═══ INPUT RECORDS
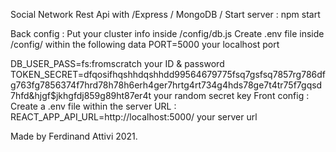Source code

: Social Network Rest Api with /Express / MongoDB /
Start server : npm start

Back config :
Put your cluster info inside /config/db.js
Create .env file inside /config/ within the following data
PORT=5000 your localhost port

DB_USER_PASS=fs:fromscratch your ID & password
TOKEN_SECRET=dfqosifhqshhdqshhdd99564679775fsq7gsfsq7857rg786dfg763fg7856374f7hrd78h78h6erh4ger7hrtg4rt734g4hds78ge7t4tr75f7gqsd7hfd&hjgf$jkhgfdj859g89ht87er4t your random secret key
Front config :
Create a .env file within the server URL :
REACT_APP_API_URL=http://localhost:5000/ your server url

Made by Ferdinand Attivi 2021.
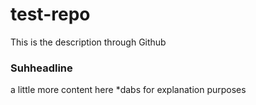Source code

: # test-repo
This is the description through Github

### Suhheadline
a little more content here *dabs for explanation purposes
══════
* _EXERCISE AIM_: Please, without any pictures, retype the records exactly as they appear.

* _SOLUTION TO THIS EXERCISE_:
Source code

: Social Network Rest Api with /Express / MongoDB /
Start server : npm start

Back config :
Put your cluster info inside /config/db.js
Create .env file inside /config/ within the following data
PORT=5000 your localhost port

DB_USER_PASS=fs:fromscratch your ID & password
TOKEN_SECRET=dfqosifhqshhdqshhdd99564679775fsq7gsfsq7857rg786dfg763fg7856374f7hrd78h78h6erh4ger7hrtg4rt734g4hds78ge7t4tr75f7gqsd7hfd&hjgf$jkhgfdj859g89ht87er4t your random secret key
Front config :
Create a .env file within the server URL :
REACT_APP_API_URL=http://localhost:5000/ your server url

Made by Ferdinand Attivi 2021.
Source code

: # test-repo
This is the description through Github

### Suhheadline
a little more content here *dabs for explanation purposes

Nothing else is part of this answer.